Pier structures are nothing new at all in the marine environment or for structures on land that are in danger of being undermined from the side. They are simple standard operating practice for sustainable structures in difficult environments.

That has been well known and many extreme things built over many years -bridge caissons etc.

You are confusing support conditions for the uncertainty of the surrounding topography. Its like having a robust well supported building in the middle of travelling sand dunes that I am talking about. Newcastle beach sand dunes started to overwhelm buildings in east Newcastle at one time - travelling sand is a problem on land or under water. Its only sand. You can of course build on it - but you cant ever fully control the environment that controls it.

Any successful business model requires full control over its operating environment. Otherwise it has risks and vulnerabilities.

When a storm bar passes over and back again over a submerged structure is the difficulty?
The effect of that is what is seen on Narrowneck and on the Mt Reef.
yes bags slumped as well on both and your solution does not have that weakness.

Yes you can have it adjust to the height of the tide and either sand around loss or accretion.
That is another level of complexity to counter that vulnerability to certainty of quality and quantity delivery..

Of course nothing is impossible its just that the cost vs benefit suffers.

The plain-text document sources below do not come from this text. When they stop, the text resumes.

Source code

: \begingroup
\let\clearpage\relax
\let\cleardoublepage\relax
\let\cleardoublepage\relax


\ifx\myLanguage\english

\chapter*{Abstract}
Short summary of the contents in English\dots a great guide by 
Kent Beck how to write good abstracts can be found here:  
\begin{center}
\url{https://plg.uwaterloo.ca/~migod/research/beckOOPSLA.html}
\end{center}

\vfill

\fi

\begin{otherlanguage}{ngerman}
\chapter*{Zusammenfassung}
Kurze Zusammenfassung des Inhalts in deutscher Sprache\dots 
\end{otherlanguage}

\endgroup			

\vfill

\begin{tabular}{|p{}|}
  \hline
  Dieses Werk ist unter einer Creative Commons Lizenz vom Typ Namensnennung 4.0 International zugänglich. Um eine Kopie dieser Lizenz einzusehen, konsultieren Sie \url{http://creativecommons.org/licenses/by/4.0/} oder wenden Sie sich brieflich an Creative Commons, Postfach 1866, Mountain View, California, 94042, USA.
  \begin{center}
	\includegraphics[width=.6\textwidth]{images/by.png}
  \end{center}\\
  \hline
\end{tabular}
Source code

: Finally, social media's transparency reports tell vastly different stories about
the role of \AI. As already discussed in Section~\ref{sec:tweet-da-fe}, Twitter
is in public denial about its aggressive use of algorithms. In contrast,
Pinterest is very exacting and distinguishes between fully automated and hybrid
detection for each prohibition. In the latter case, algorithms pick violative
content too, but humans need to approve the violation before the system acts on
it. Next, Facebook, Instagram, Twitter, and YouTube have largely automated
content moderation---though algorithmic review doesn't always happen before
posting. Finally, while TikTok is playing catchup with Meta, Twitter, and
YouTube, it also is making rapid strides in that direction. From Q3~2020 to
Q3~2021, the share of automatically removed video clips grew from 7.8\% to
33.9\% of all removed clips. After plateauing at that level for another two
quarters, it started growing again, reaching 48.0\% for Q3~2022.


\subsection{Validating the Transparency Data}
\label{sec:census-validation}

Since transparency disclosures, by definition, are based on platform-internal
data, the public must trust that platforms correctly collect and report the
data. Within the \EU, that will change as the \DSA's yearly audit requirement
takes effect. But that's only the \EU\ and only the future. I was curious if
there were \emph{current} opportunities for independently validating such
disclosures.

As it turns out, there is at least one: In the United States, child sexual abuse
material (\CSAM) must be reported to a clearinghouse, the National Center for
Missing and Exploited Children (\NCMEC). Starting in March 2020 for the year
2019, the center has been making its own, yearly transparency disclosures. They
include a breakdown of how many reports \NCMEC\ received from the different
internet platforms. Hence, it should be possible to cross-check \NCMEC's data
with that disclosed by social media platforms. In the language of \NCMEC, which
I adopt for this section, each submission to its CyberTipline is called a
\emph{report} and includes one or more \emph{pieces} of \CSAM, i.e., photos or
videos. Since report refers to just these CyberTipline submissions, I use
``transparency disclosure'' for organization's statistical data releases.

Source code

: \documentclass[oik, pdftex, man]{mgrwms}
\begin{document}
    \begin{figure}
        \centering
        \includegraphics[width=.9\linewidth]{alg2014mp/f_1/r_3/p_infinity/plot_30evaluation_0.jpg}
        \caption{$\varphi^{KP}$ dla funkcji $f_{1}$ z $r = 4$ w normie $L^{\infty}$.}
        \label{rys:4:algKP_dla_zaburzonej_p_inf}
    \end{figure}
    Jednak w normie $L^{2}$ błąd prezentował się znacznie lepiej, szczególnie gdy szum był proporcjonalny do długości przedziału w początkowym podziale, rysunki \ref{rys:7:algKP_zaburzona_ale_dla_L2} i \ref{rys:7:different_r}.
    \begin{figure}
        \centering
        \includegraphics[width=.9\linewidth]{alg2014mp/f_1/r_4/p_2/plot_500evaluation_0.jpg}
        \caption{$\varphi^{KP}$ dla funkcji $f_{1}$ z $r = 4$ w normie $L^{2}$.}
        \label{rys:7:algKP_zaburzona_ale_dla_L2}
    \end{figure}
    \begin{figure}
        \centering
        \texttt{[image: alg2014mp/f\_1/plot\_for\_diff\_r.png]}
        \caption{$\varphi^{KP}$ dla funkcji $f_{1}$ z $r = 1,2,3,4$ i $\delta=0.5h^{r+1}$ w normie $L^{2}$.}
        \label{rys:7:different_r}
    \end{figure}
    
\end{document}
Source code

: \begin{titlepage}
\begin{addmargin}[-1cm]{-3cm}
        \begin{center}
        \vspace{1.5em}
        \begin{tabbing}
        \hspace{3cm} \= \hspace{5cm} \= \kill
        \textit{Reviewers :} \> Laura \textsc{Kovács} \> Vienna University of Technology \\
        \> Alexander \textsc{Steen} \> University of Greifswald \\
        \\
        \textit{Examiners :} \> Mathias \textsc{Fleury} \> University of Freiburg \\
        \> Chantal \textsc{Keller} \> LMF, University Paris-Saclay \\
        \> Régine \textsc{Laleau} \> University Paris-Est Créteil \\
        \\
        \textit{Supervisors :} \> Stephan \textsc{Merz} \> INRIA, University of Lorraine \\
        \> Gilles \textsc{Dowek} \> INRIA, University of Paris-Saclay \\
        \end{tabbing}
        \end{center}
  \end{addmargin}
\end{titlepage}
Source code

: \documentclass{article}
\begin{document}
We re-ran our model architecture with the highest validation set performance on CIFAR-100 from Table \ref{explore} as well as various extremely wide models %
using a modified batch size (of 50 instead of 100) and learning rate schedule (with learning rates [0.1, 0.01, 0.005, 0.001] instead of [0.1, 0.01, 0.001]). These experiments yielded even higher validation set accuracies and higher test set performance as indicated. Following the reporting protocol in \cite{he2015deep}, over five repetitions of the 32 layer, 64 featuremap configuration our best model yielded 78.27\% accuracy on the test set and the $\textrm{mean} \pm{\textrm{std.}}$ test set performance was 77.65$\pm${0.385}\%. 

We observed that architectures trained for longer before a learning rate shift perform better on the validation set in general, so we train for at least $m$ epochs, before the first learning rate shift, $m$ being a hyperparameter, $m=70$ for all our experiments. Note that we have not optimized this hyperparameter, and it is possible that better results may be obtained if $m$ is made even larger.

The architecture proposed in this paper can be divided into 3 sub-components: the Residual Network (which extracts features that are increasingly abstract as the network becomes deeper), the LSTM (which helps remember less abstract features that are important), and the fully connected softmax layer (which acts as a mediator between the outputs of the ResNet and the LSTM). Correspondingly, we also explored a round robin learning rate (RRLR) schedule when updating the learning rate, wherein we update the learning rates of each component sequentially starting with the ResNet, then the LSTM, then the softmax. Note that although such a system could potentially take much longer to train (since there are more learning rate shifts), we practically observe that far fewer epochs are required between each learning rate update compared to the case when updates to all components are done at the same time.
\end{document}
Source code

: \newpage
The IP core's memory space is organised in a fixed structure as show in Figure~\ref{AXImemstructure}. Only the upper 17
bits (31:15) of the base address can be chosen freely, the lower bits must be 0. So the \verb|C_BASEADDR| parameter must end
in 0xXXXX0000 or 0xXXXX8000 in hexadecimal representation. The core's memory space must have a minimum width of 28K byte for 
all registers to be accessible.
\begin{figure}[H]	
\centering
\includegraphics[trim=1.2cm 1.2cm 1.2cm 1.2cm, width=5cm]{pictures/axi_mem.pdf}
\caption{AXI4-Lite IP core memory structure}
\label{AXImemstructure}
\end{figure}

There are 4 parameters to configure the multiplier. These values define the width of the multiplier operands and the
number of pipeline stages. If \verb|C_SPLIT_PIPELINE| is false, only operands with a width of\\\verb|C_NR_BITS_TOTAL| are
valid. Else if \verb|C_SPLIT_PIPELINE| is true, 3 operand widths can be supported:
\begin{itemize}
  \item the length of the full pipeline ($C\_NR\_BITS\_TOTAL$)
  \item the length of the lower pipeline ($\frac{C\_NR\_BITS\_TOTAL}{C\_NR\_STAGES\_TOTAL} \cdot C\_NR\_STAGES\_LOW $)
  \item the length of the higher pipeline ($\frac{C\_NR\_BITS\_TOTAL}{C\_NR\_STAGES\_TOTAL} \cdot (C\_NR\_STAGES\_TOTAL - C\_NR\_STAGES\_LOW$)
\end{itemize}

Fixed structures main Vulnerability is not their support or shape -its that everything around is in constant
motion and that motion is largely uncertain and not fully indeterminate.

Its the ocean and sand in it -that means a constant state of flux. That sand, I read was original the Blue mountains , then sandy beaches at the continental shelf. Sea level rose and it was pushed up to our beaches. The east current circulation system takes it up to past Fraser island to fall back into deep water again . That is the Macro scale, the micro scale is another matter but the large changes that caused and power the macro are still operating in the micro scale every now and then to totally overwhelm it.

Regardless building on the rock will mean that there is less chance of it being overwhelmed by the sand.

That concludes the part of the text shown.